> [What you are asked to do]: Please copy out every line in the records below that includes the word "github".

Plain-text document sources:
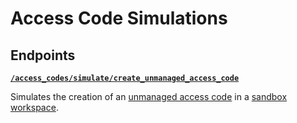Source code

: # Access Code Simulations

## Endpoints


[**`/access_codes/simulate/create_unmanaged_access_code`**](./create_unmanaged_access_code.md)

Simulates the creation of an [unmanaged access code](https://docs.seam.co/latest/capability-guides/smart-locks/access-codes/migrating-existing-access-codes) in a [sandbox workspace](../../../core-concepts/workspaces/README.md#sandbox-workspaces).


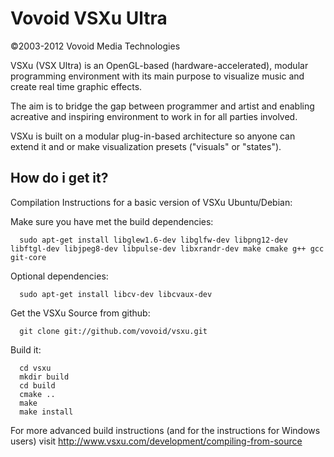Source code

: Vovoid VSXu Ultra
=================
©2003-2012 Vovoid Media Technologies


VSXu (VSX Ultra) is an OpenGL-based (hardware-accelerated), 
modular programming environment with its main purpose to 
visualize music and create real time graphic effects.

The aim is to bridge the gap between programmer 
and artist and enabling acreative and inspiring 
environment to work in for all parties involved.

VSXu is built on a modular plug-in-based architecture 
so anyone can extend it and or make visualization 
presets ("visuals" or "states").


How do i get it?
-----------------

Compilation Instructions for a basic version of VSXu Ubuntu/Debian:

Make sure you have met the build dependencies:

      sudo apt-get install libglew1.6-dev libglfw-dev libpng12-dev libftgl-dev libjpeg8-dev libpulse-dev libxrandr-dev make cmake g++ gcc git-core

Optional dependencies:

      sudo apt-get install libcv-dev libcvaux-dev

Get the VSXu Source from github:

      git clone git://github.com/vovoid/vsxu.git

Build it:

      cd vsxu
      mkdir build
      cd build
      cmake ..
      make
      make install

For more advanced build instructions (and for the instructions for Windows users)
visit http://www.vsxu.com/development/compiling-from-source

> [Exercise output]:
Get the VSXu Source from github:
      git clone git://github.com/vovoid/vsxu.git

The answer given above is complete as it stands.